Negli ultimi 40 anni, politici, compagnie petrolifere, ambientalisti e popoli indigeni si sono scontrati sul fatto che l’Arctic National Wildlife Refuge (ANWR) – il più grande tratto di natura selvaggia intatta negli Stati Uniti – debba essere aperto o meno alle trivellazioni. Ora, quella battaglia sta finalmente giungendo ad una conclusione, riferisce Joel K. Bourne, Jr. per National Geographic.
L’ANWR si trova all’interno del Circolo Polare Artico nell’angolo nord-orientale dell’Alaska. È la patria di un’abbondanza di fauna selvatica come gli orsi polari e i caribù, su cui le comunità indigene della regione fanno affidamento e che considerano sacri. Ma miliardi di barili di petrolio potrebbero essere in agguato sotto la superficie ghiacciata, rendendo il rifugio un obiettivo per le compagnie petrolifere e i politici pro-industria, riferisce Emily Holden per il Guardian.
“Se non si può tracciare una linea alla tundra e tenere questa zona dell’Artico off limits, allora la domanda è, dove si può tracciare la linea e quale parte protetta o rifugio della fauna selvatica negli Stati Uniti rimarrà off limits? Adam Kolton, il direttore esecutivo dell’ambientalista Alaska Wilderness League, dice al Guardian.
Il presidente eletto Joe Biden ha annunciato che proteggerà il rifugio dallo sfruttamento, e l’amministrazione Trump ha corso per concludere l’accordo e mettere all’asta parti del rifugio prima della fine del mandato di Trump il 20 gennaio, riferisce Andy McGlashen per Audubon.
Un accumulo di anticipazioni e angoscia si è accumulato quando l’attuale amministrazione ha tentato di mettere all’asta le locazioni il 6 gennaio, il che avrebbe segnato il destino del rifugio. L’amministrazione originariamente sosteneva che la vendita avrebbe potuto fruttare 900 milioni di dollari, ma per una serie di eventi, la vendita si è rivelata insufficiente. Molto breve. Hanno attirato solo tre offerenti, e uno era lo stesso stato dell’Alaska, riferiscono Tegan Hanlon e Nathaniel Herz per Alaska Public Media.
“Hanno tenuto il contratto d’affitto in ANWR – questo fa storia”, dice Larry Persily, un ex funzionario federale della linea del gas per l’Alaska, ad Alaska Public Media. “Questo sarà registrato nei libri di storia e la gente ne parlerà. Ma non si è presentato nessuno.”
L’asta ha raccolto un totale di 14 milioni di dollari per 11 tratti di terra che coprono circa 600.000 acri, riporta il Guardian. La mancanza di interesse è stata probabilmente determinata dal fatto che il petrolio è così poco richiesto al momento e che il pubblico è diventato più critico nei confronti della perforazione a causa dei suoi effetti sull’ambiente e sul clima, riferisce Audubon.
Persily dice all’Alaska Public Media che alcuni politici hanno cercato di perforare l’Artico per anni, ma le compagnie non ne fanno più tesoro come una volta. Tuttavia, i politici pro-petrolio hanno continuato la spinta, sostenendo che la mossa aiuterebbe gli Stati Uniti a diventare auto-dipendenti dal petrolio e ad aumentare l’economia dell’Alaska, riferisce Alex DeMarban per l’Anchorage Daily News.

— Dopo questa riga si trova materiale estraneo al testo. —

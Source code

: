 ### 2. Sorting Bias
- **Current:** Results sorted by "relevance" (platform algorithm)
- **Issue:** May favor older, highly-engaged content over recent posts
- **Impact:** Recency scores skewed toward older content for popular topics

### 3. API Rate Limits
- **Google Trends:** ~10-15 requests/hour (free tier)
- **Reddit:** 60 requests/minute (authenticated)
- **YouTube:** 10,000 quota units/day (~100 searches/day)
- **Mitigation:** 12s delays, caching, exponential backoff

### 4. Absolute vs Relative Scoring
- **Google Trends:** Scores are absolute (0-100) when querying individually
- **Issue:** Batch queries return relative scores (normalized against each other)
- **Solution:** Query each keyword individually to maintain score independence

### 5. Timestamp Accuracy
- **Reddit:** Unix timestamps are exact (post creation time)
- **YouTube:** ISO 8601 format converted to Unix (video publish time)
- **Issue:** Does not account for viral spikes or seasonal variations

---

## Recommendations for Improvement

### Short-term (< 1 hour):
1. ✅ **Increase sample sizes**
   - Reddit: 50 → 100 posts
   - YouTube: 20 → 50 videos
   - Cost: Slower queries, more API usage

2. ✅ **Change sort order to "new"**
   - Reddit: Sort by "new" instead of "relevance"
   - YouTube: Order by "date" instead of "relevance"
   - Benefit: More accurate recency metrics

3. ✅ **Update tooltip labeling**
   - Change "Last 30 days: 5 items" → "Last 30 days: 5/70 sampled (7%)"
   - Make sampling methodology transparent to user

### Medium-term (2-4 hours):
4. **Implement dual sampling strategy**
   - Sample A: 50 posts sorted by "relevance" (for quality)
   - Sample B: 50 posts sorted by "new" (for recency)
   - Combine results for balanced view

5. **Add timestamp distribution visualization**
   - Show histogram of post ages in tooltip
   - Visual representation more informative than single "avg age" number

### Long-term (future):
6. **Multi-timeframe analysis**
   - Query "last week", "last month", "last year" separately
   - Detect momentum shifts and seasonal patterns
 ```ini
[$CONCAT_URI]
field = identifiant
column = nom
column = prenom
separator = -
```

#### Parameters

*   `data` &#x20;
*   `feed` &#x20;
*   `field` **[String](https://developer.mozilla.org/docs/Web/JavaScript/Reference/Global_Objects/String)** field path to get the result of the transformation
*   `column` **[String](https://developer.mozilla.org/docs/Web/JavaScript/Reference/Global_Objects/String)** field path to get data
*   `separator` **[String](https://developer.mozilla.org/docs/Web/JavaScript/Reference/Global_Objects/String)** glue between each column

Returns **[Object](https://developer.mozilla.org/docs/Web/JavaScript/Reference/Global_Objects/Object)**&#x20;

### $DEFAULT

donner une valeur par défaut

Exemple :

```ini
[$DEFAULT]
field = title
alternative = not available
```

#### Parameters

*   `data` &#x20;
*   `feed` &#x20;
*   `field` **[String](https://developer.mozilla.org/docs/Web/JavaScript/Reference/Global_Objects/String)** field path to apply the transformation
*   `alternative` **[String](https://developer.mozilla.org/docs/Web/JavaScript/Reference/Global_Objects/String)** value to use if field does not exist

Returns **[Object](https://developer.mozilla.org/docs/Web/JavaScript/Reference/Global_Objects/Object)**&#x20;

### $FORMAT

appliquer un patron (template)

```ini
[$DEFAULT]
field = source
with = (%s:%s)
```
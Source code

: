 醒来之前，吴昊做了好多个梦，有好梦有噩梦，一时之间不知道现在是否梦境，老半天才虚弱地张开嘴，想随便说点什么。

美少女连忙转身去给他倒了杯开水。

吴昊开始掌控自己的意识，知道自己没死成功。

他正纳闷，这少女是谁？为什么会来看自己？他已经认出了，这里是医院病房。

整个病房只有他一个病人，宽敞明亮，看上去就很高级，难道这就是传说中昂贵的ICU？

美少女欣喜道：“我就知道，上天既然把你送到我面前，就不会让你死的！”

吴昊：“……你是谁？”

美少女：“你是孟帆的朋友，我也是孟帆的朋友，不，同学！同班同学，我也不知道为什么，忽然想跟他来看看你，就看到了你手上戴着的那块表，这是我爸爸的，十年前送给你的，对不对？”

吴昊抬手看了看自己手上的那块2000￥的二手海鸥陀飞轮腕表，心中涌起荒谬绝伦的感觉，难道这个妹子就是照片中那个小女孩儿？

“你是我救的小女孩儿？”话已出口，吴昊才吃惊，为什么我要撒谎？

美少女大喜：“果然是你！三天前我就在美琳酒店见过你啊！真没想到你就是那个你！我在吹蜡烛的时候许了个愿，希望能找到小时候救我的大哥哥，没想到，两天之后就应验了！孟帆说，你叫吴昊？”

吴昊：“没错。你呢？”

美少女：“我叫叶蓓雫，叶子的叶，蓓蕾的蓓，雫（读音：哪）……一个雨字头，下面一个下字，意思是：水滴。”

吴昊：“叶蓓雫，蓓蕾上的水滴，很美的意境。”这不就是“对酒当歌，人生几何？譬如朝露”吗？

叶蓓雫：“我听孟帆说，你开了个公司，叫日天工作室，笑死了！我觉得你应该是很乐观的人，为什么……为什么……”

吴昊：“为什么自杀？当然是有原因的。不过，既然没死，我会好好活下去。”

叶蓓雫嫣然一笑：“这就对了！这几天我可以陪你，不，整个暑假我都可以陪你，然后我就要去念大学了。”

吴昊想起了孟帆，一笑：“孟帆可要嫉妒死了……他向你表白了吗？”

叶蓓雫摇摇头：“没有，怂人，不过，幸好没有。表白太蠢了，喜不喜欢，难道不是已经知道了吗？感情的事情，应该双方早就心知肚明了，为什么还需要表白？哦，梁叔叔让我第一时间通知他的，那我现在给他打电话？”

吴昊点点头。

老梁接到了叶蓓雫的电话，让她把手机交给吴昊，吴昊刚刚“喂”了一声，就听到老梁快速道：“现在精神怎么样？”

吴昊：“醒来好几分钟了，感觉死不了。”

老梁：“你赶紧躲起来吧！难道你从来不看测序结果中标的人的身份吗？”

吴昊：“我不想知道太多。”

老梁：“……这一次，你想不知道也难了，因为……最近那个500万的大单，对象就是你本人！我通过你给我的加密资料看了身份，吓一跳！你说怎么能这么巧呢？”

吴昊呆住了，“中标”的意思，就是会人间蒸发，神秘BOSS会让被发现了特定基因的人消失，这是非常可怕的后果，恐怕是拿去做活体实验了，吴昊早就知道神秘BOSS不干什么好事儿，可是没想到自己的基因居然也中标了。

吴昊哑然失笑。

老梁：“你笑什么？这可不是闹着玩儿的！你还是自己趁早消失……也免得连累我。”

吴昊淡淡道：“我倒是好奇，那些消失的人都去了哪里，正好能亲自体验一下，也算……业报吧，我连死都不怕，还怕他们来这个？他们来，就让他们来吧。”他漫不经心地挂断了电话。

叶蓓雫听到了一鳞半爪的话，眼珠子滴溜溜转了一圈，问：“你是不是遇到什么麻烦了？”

“Dopo anni di promesse di entrate e posti di lavoro, hanno finito per organizzare una festa per se stessi, con lo stato che è stato uno degli unici offerenti”, dice Kolton in una dichiarazione. “Sappiamo da tempo che il popolo americano non vuole le trivellazioni nel Rifugio Artico, il popolo Gwich’in non le vuole, e ora sappiamo che anche l’industria petrolifera non le vuole.”
Nonostante le poche offerte, gli ambientalisti non stanno festeggiando. Ora che sono state vendute anche poche licenze, sarà ancora più difficile fermare lo sviluppo, dice ad Alaska Public Media Nauri Toler, una donna Iñupiaq e un’ambientalista organizzata per il Native Movement.
“È difficile tornare indietro dopo la vendita delle licenze – è un gioco completamente diverso dopo che è successo”, ha detto durante una protesta mercoledì, riferisce Alaska Public Media. “È piuttosto straziante”.